DATA PROVIDED —
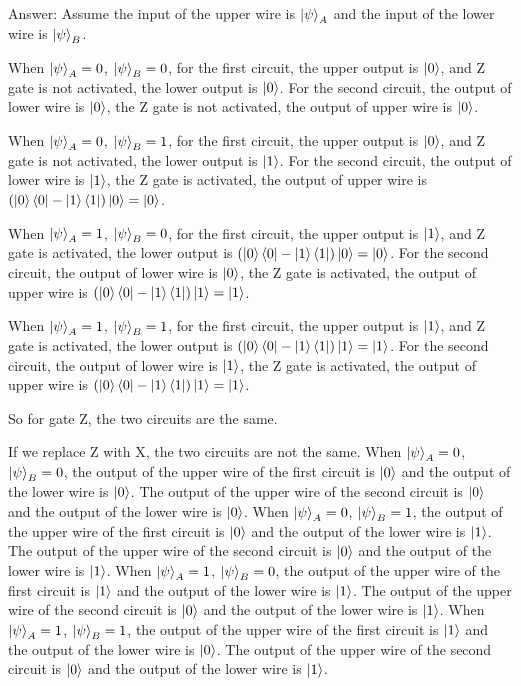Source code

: \documentclass{article}
\begin{document}
\begin{enumerate}
    Answer:
    Assume the input of the upper wire is $\ket{\psi}_A$ and the input of the lower wire is $\ket{\psi}_B$.

    When $\ket{\psi}_A=0$, $\ket{\psi}_B=0$, for the first circuit, the upper output is $\ket{0}$, and Z gate is not activated, the lower output is $\ket{0}$. For the second circuit, the output of lower wire is $\ket{0}$, the Z gate is not activated, the output of upper wire is $\ket{0}$.

    When $\ket{\psi}_A=0$, $\ket{\psi}_B=1$, for the first circuit, the upper output is $\ket{0}$, and Z gate is not activated, the lower output is $\ket{1}$. For the second circuit, the output of lower wire is $\ket{1}$, the Z gate is activated, the output of upper wire is $(\ket{0}\bra{0}-\ket{1}\bra{1})\ket{0}=\ket{0}$.

    When $\ket{\psi}_A=1$, $\ket{\psi}_B=0$, for the first circuit, the upper output is $\ket{1}$, and Z gate is activated, the lower output is $(\ket{0}\bra{0}-\ket{1}\bra{1})\ket{0}=\ket{0}$. For the second circuit, the output of lower wire is $\ket{0}$, the Z gate is activated, the output of upper wire is $(\ket{0}\bra{0}-\ket{1}\bra{1})\ket{1}=\ket{1}$.
    
    When $\ket{\psi}_A=1$, $\ket{\psi}_B=1$, for the first circuit, the upper output is $\ket{1}$, and Z gate is activated, the lower output is $(\ket{0}\bra{0}-\ket{1}\bra{1})\ket{1}=\ket{1}$. For the second circuit, the output of lower wire is $\ket{1}$, the Z gate is activated, the output of upper wire is $(\ket{0}\bra{0}-\ket{1}\bra{1})\ket{1}=\ket{1}$. 
    
    So for gate Z, the two circuits are the same.

    If we replace Z with X, the two circuits are not the same.
    When $\ket{\psi}_A=0$, $\ket{\psi}_B=0$, the output of the upper wire of the first circuit is $\ket{0}$ and the output of the lower wire is $\ket{0}$. The output of the upper wire of the second circuit is $\ket{0}$ and the output of the lower wire is $\ket{0}$.
    When $\ket{\psi}_A=0$, $\ket{\psi}_B=1$, the output of the upper wire of the first circuit is $\ket{0}$ and the output of the lower wire is $\ket{1}$. The output of the upper wire of the second circuit is $\ket{0}$ and the output of the lower wire is $\ket{1}$.
    When $\ket{\psi}_A=1$, $\ket{\psi}_B=0$, the output of the upper wire of the first circuit is $\ket{1}$ and the output of the lower wire is $\ket{1}$. The output of the upper wire of the second circuit is $\ket{0}$ and the output of the lower wire is $\ket{1}$.
    When $\ket{\psi}_A=1$, $\ket{\psi}_B=1$, the output of the upper wire of the first circuit is $\ket{1}$ and the output of the lower wire is $\ket{0}$. The output of the upper wire of the second circuit is $\ket{0}$ and the output of the lower wire is $\ket{1}$.


\end{enumerate}
\end{document}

DESCRIPTION OF THE TASK — The task calls for every record to be transcribed exactly, with no images included.

TASK RESPONSE —
Source code

: \documentclass{article}
\begin{document}
\begin{enumerate}
    Answer:
    Assume the input of the upper wire is $\ket{\psi}_A$ and the input of the lower wire is $\ket{\psi}_B$.

    When $\ket{\psi}_A=0$, $\ket{\psi}_B=0$, for the first circuit, the upper output is $\ket{0}$, and Z gate is not activated, the lower output is $\ket{0}$. For the second circuit, the output of lower wire is $\ket{0}$, the Z gate is not activated, the output of upper wire is $\ket{0}$.

    When $\ket{\psi}_A=0$, $\ket{\psi}_B=1$, for the first circuit, the upper output is $\ket{0}$, and Z gate is not activated, the lower output is $\ket{1}$. For the second circuit, the output of lower wire is $\ket{1}$, the Z gate is activated, the output of upper wire is $(\ket{0}\bra{0}-\ket{1}\bra{1})\ket{0}=\ket{0}$.

    When $\ket{\psi}_A=1$, $\ket{\psi}_B=0$, for the first circuit, the upper output is $\ket{1}$, and Z gate is activated, the lower output is $(\ket{0}\bra{0}-\ket{1}\bra{1})\ket{0}=\ket{0}$. For the second circuit, the output of lower wire is $\ket{0}$, the Z gate is activated, the output of upper wire is $(\ket{0}\bra{0}-\ket{1}\bra{1})\ket{1}=\ket{1}$.
    
    When $\ket{\psi}_A=1$, $\ket{\psi}_B=1$, for the first circuit, the upper output is $\ket{1}$, and Z gate is activated, the lower output is $(\ket{0}\bra{0}-\ket{1}\bra{1})\ket{1}=\ket{1}$. For the second circuit, the output of lower wire is $\ket{1}$, the Z gate is activated, the output of upper wire is $(\ket{0}\bra{0}-\ket{1}\bra{1})\ket{1}=\ket{1}$. 
    
    So for gate Z, the two circuits are the same.

    If we replace Z with X, the two circuits are not the same.
    When $\ket{\psi}_A=0$, $\ket{\psi}_B=0$, the output of the upper wire of the first circuit is $\ket{0}$ and the output of the lower wire is $\ket{0}$. The output of the upper wire of the second circuit is $\ket{0}$ and the output of the lower wire is $\ket{0}$.
    When $\ket{\psi}_A=0$, $\ket{\psi}_B=1$, the output of the upper wire of the first circuit is $\ket{0}$ and the output of the lower wire is $\ket{1}$. The output of the upper wire of the second circuit is $\ket{0}$ and the output of the lower wire is $\ket{1}$.
    When $\ket{\psi}_A=1$, $\ket{\psi}_B=0$, the output of the upper wire of the first circuit is $\ket{1}$ and the output of the lower wire is $\ket{1}$. The output of the upper wire of the second circuit is $\ket{0}$ and the output of the lower wire is $\ket{1}$.
    When $\ket{\psi}_A=1$, $\ket{\psi}_B=1$, the output of the upper wire of the first circuit is $\ket{1}$ and the output of the lower wire is $\ket{0}$. The output of the upper wire of the second circuit is $\ket{0}$ and the output of the lower wire is $\ket{1}$.


\end{enumerate}
\end{document}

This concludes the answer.